GOVERNMENT PRINTING OFFICE.
AFFAIRS OF THE UNION PACIFIC RAILROAD COMPANY.
FEBRUARY 20, 1873.--Ordered to be printed and recommitted.
Mr. JEREMIAH M. WILSON, from the Select Committee (No. 2) on the
Credit Mobilier, &c., made the following
The select committee appointed under the resolution of the House of Jan
uary 6, 1873, to make inquiry in relation to the affairs of the Union Pacific Railroad Company, the Credit Mobilier of America, and other matters specified in said resolution and in other resolutions referred to said committee, now submit to the House the following report as to a portion of the matters therein :
By the statutes of July 1, 1862, and July 2, 1864, which, for most of the purposes of this discussion, may be treated as a single act, Congress created a corporation to be known as the Union Pacific Railroad Company, with authority to construct and maintain a railroad and telegraph from a point on the one hundredth meridian of longitude west from Greenwich to the western boundary of Nevada Territory, upon a route and on the terms specified, there to connect with another road largely endowed by the Government, so as to form a continuous line of railroad from the Missouri River to the navigable waters of the Sacramento River in California, and thereby to unite the railroad system of the Eastern States with that of California, strengthen the bonds of union between the Atlantic and Pacific coasts, develop the immense resources of the great central portion of the North American continent, and create a new route for commerce from the Atlantic and Europe to the Pacific and Asia. By an act passed July 3, 1866, the company was authorized to locate and construct its road from Omaha, in Nebraska, without reference to the original initial point at the one hundredth meridian. To aid in accomplishing these vast results, the corporation was clothed by the Government with a proportionally vast endowment. The right of way through the public land, the Government undertaking to remove ail Indian titles, for a space of two hundred feet in width on each side of its entire route; the right of eminent domain to appropriate necessary private land-space for depots, turnouts, &c.; public lands to the amount of ten alternate sections per mile within the limits of twenty miles on each side of said road, were given to this corporation.

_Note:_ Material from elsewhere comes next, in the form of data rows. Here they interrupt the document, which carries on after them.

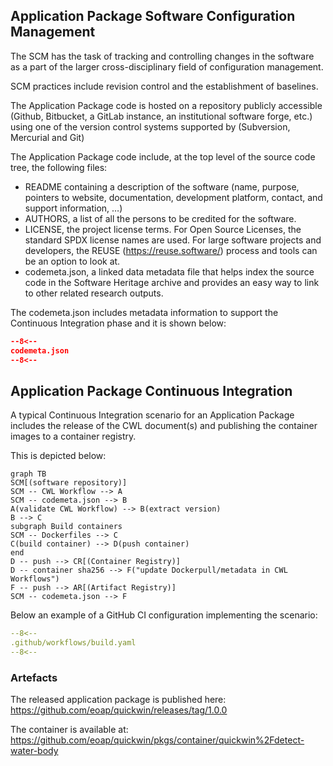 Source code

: 
## Application Package Software Configuration Management

The SCM has the task of tracking and controlling changes in the software as a part of the larger cross-disciplinary field of configuration management. 

SCM practices include revision control and the establishment of baselines.

The Application Package code is hosted on a repository publicly accessible (Github, Bitbucket, a GitLab instance, an institutional software forge, etc.) using one of the version control systems supported by (Subversion, Mercurial and Git)

The Application Package code include, at the top level of the source code tree, the following files:

* README containing a description of the software (name, purpose, pointers to website, documentation, development platform, contact, and support information, …)
* AUTHORS, a list of all the persons to be credited for the software.
* LICENSE, the project license terms. For Open Source Licenses, the standard SPDX license names are used. For large software projects and developers, the REUSE (https://reuse.software/) process and tools can be an option to look at.
* codemeta.json, a linked data metadata file that helps index the source code in the Software Heritage archive and provides an easy way to link to other related research outputs.

The codemeta.json includes metadata information to support the Continuous Integration phase and it is shown below:

```json linenums="1" title="codemeta.json"
--8<--
codemeta.json
--8<--
```

## Application Package Continuous Integration

A typical Continuous Integration scenario for an Application Package includes the release of the CWL document(s) and publishing the container images to a container registry.

This is depicted below: 

``` mermaid
graph TB
SCM[(software repository)]
SCM -- CWL Workflow --> A
SCM -- codemeta.json --> B
A(validate CWL Workflow) --> B(extract version)
B --> C
subgraph Build containers
SCM -- Dockerfiles --> C
C(build container) --> D(push container) 
end
D -- push --> CR[(Container Registry)] 
D -- container sha256 --> F("update Dockerpull/metadata in CWL Workflows") 
F -- push --> AR[(Artifact Registry)]
SCM -- codemeta.json --> F
```

Below an example of a GitHub CI configuration implementing the scenario:

```yaml linenums="1" title=".github/workflows/build.yaml"
--8<--
.github/workflows/build.yaml
--8<--
```

### Artefacts

The released application package is published here: https://github.com/eoap/quickwin/releases/tag/1.0.0

The container is available at: https://github.com/eoap/quickwin/pkgs/container/quickwin%2Fdetect-water-body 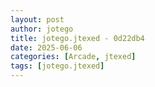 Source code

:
 ```yaml
---
layout: post
author: jotego
title: jotego.jtexed - 0d22db4
date: 2025-06-06
categories: [Arcade, jtexed]
tags: [jotego.jtexed]
---
```


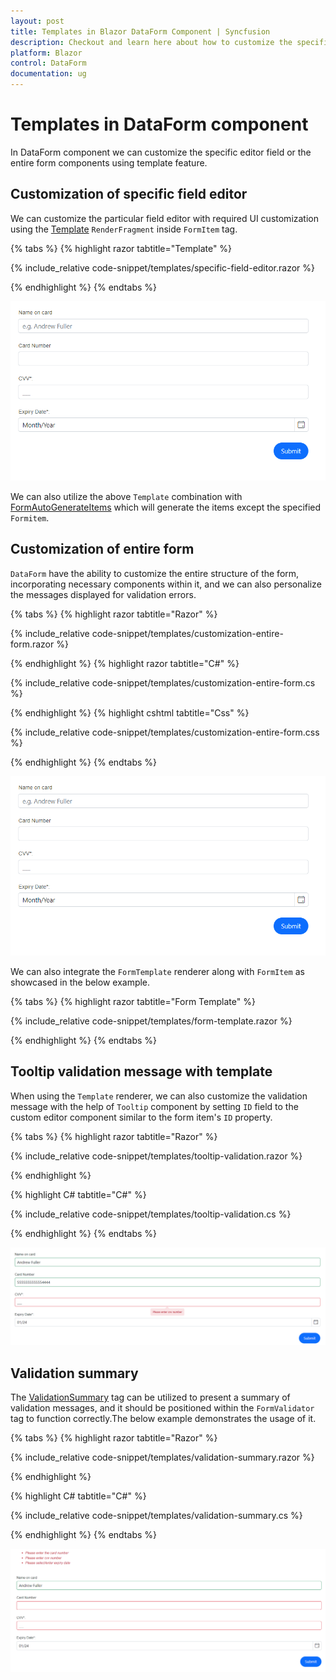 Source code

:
 ```yaml
---
layout: post
title: Templates in Blazor DataForm Component | Syncfusion
description: Checkout and learn here about how to customize the specific editor component or entire form components in Blazor DataForm component.
platform: Blazor
control: DataForm
documentation: ug
---
```


# Templates in DataForm component

In DataForm component we can customize the specific editor field or the entire form components using template feature. 

## Customization of specific field editor

We can customize the particular field editor with required UI customization using the [Template](https://help.syncfusion.com/cr/blazor/Syncfusion.Blazor.DataForm.Template.html) `RenderFragment` inside `FormItem` tag.

{% tabs %}
{% highlight razor tabtitle="Template"  %}

{% include_relative code-snippet/templates/specific-field-editor.razor %}

{% endhighlight %}
{% endtabs %}

![Blazor DataForm Form Item](images/blazor_dataform_template.png)

We can also utilize the above `Template` combination with [FormAutoGenerateItems](./form-items.md) which will generate the items except the specified `Formitem`.


## Customization of entire form

`DataForm` have the ability to customize the entire structure of the form, incorporating necessary components within it, and we can also personalize the messages displayed for validation errors.

{% tabs %}
{% highlight razor tabtitle="Razor"  %}

{% include_relative code-snippet/templates/customization-entire-form.razor %}

{% endhighlight %}
{% highlight razor tabtitle="C#"  %}

{% include_relative code-snippet/templates/customization-entire-form.cs %}

{% endhighlight %}
{% highlight cshtml tabtitle="Css"  %}

{% include_relative code-snippet/templates/customization-entire-form.css %}

{% endhighlight %}
{% endtabs %}

![Blazor DataForm Form Item](images/blazor_dataform_template.png)

We can also integrate the `FormTemplate` renderer along with `FormItem` as showcased in the below example.

{% tabs %}
{% highlight razor tabtitle="Form Template"  %}

{% include_relative code-snippet/templates/form-template.razor %}

{% endhighlight %}
{% endtabs %}

## Tooltip validation message with template

When using the `Template` renderer, we can also customize the validation message with the help of `Tooltip` component by setting `ID` field to the custom editor component similar to the form item's `ID` property.

{% tabs %}
{% highlight razor tabtitle="Razor"  %}

{% include_relative code-snippet/templates/tooltip-validation.razor %}

{% endhighlight %}

{% highlight C# tabtitle="C#"  %}

{% include_relative code-snippet/templates/tooltip-validation.cs %}

{% endhighlight %}
{% endtabs %}

![Blazor DataForm Form Item](images/blazor_dataform_tooltip_with_templates.png)

## Validation summary 

The [ValidationSummary](https://learn.microsoft.com/en-us/dotnet/api/microsoft.aspnetcore.components.forms.validationsummary?view=aspnetcore-8.0) tag can be utilized to present a summary of validation messages, and it should be positioned within the `FormValidator` tag to function correctly.The below example demonstrates the usage of it.

{% tabs %}
{% highlight razor tabtitle="Razor"  %}

{% include_relative code-snippet/templates/validation-summary.razor %}

{% endhighlight %}

{% highlight C# tabtitle="C#"  %}

{% include_relative code-snippet/templates/validation-summary.cs %}

{% endhighlight %}
{% endtabs %}

![Blazor DataForm Form Item](images/blazor_dataform_validation_summary.png)
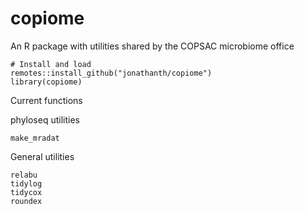 # copiome
An R package with utilities shared by the COPSAC microbiome office
```
# Install and load
remotes::install_github("jonathanth/copiome")
library(copiome)
```

Current functions

phyloseq utilities
```
make_mradat
```

General utilities
```
relabu
tidylog
tidycox
roundex
```
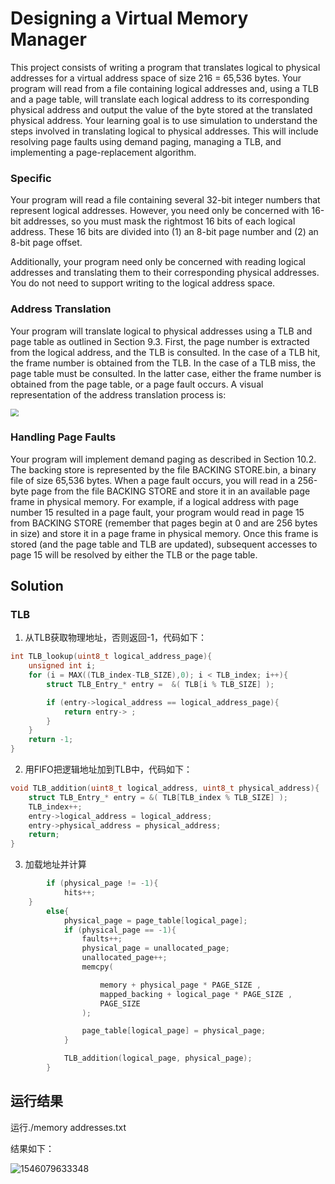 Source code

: # Designing a Virtual Memory Manager

This project consists of writing a program that translates logical to physical addresses for a virtual address space of size 216 = 65,536 bytes. Your program will read from a file containing logical addresses and, using a TLB and a page table, will translate each logical address to its corresponding physical address and output the value of the byte stored at the translated physical address. Your learning goal is to use simulation to understand the steps involved in translating logical to physical addresses. This will include resolving page faults using demand paging, managing a TLB, and implementing a page-replacement algorithm.

### Specific

Your program will read a file containing several 32-bit integer numbers that represent logical addresses. However, you need only be concerned with 16-bit addresses, so you must mask the rightmost 16 bits of each logical address. These 16 bits are divided into (1) an 8-bit page number and (2) an 8-bit page offset.

Additionally, your program need only be concerned with reading logical addresses and translating them to their corresponding physical addresses. You do not need to support writing to the logical address space.

### Address Translation

Your program will translate logical to physical addresses using a TLB and page table as outlined in Section 9.3. First, the page number is extracted from the logical address, and the TLB is consulted. In the case of a TLB hit, the frame number is obtained from the TLB. In the case of a TLB miss, the page table must be consulted. In the latter case, either the frame number is obtained from the page table, or a page fault occurs. A visual representation of the address translation process is:

<img src="C:\Users\lenovo\Desktop\1.png" style="zoom:80%" />

### Handling Page Faults

Your program will implement demand paging as described in Section 10.2. The backing store is represented by the file BACKING STORE.bin, a binary file of size 65,536 bytes. When a page fault occurs, you will read in a 256-byte page from the file BACKING STORE and store it in an available page frame in physical memory. For example, if a logical address with page number 15 resulted in a page fault, your program would read in page 15 from BACKING STORE (remember that pages begin at 0 and are 256 bytes in size) and store it in a page frame in physical memory. Once this frame is stored (and the page table and TLB are updated), subsequent accesses to page 15 will be resolved by either the TLB or the page table.

## Solution

### TLB

1. 从TLB获取物理地址，否则返回-1，代码如下：

```c
int TLB_lookup(uint8_t logical_address_page){
	unsigned int i;
	for (i = MAX((TLB_index-TLB_SIZE),0); i < TLB_index; i++){
		struct TLB_Entry_* entry = 	&( TLB[i % TLB_SIZE] );

		if (entry->logical_address == logical_address_page){
			return entry-> ;
		}
	}
	return -1;
}
```

2. 用FIFO把逻辑地址加到TLB中，代码如下：

```c
void TLB_addition(uint8_t logical_address, uint8_t physical_address){
	struct TLB_Entry_* entry = &( TLB[TLB_index % TLB_SIZE] );
	TLB_index++;
	entry->logical_address = logical_address;
	entry->physical_address = physical_address;
	return;
}
```

3. 加载地址并计算

```c
		if (physical_page != -1){
			hits++;
    }
		else{
			physical_page = page_table[logical_page];
			if (physical_page == -1){
				faults++;
				physical_page = unallocated_page;
				unallocated_page++;
				memcpy(

					memory + physical_page * PAGE_SIZE ,
					mapped_backing + logical_page * PAGE_SIZE ,
					PAGE_SIZE
				);

				page_table[logical_page] = physical_page;
			}

			TLB_addition(logical_page, physical_page);
		}
```





## 运行结果

运行./memory addresses.txt

结果如下：

![1546079633348](C:\Users\lenovo\AppData\Roaming\Typora\typora-user-images\1546079633348.png)


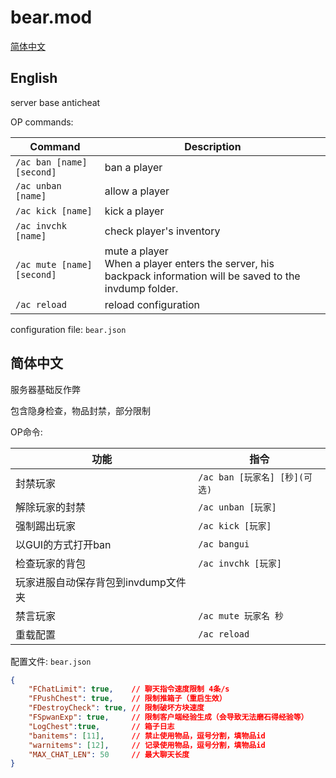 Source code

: # bear.mod
[简体中文](#%e7%ae%80%e4%bd%93%e4%b8%ad%e6%96%87)
## English
server base anticheat

OP commands:

| Command | Description |
| ------- | ----------- |
| `/ac ban [name] [second]` | ban a player |
| `/ac unban [name]` | allow a player |
| `/ac kick [name]` | kick a player |
| `/ac invchk [name]` | check player's inventory |
| `/ac mute [name] [second]` | mute a player <br> When a player enters the server, his backpack information will be saved to the invdump folder. |
| `/ac reload` | reload configuration |

configuration file: `bear.json`

## 简体中文

服务器基础反作弊

包含隐身检查，物品封禁，部分限制

OP命令:

| 功能 | 指令 |
| - | - |
| 封禁玩家 | `/ac ban [玩家名] [秒](可选)` |
| 解除玩家的封禁 | `/ac unban [玩家]` |
| 强制踢出玩家 | `/ac kick [玩家]` |
| 以GUI的方式打开ban | `/ac bangui` |
| 检查玩家的背包 | `/ac invchk [玩家]` |
| 玩家进服自动保存背包到invdump文件夹
| 禁言玩家 | `/ac mute 玩家名 秒` |
| 重载配置 | `/ac reload` |

配置文件: `bear.json`
```json
{
    "FChatLimit": true,    // 聊天指令速度限制 4条/s
    "FPushChest": true,    // 限制推箱子（重启生效）
    "FDestroyCheck": true, // 限制破坏方块速度
    "FSpwanExp": true,     // 限制客户端经验生成（会导致无法磨石得经验等）
    "LogChest":true,       // 箱子日志
    "banitems": [11],      // 禁止使用物品，逗号分割，填物品id
    "warnitems": [12],     // 记录使用物品，逗号分割，填物品id
    "MAX_CHAT_LEN": 50     // 最大聊天长度
}
```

It was further provided that upon the certificate of three commissiopers, appointed by the President, of the completion and equipment of every section of twenty consecutive miles of said railroad and telegraph in accordance with the provisions of the act, the Secretary of the Treasury should issue to the corporation bonds of the United States of $1,000 each, payable in thirty years after date, with interest at the rate of 6 per cent. per annum, payable semi-annually, to the amount of $16,000 per mile for a portion thereof, and $32,000 per mile for a portion, and $48,000 per mile for a portion. These bonds were to be a loan to the corporation. To secure their repayment the act of 1862 provides that their issue shall, ipso facto, constitute a first mortgage on the whole property of the compaży. This lien was, by the act of 1864, subordinated to a mortgage executed by the corporation to secure its own bonds for an amount equal to the amount issued by the Government, as aforesaid. Pursuant to these provisions, the company has received from the Government bonds to the amount of $27,236,512, and has issued its own bonds to the amount of $27,213,000.' The corporation has also received, by patents issued, 654,419 acres of the public lands, leaving about 11,345,580 acres, not yet patented, embraced in the grant. It has issued bonds, called land-grant bonds, to the amount of $10,400,000. These land grant bonds are secured by a deed of trust executed to John Duff and Cyrus McCormick, covering all the lands embraced in the grant.
It has s also issued what are called income bonds to the amount of $9,355,000. These bonds are secured by a pledge of the income of the road to three trustees, Benjamin E. Bates, John R. Duff, and F. Gordon Dexter. It has also issued stock to the amount of $36,762,300. It has also taken possession of and is enjoying the land needed for its way, turnouts, stations, &c.
It will thus be seen that all that the Government stipulated to do in aid of this enterprise has been done.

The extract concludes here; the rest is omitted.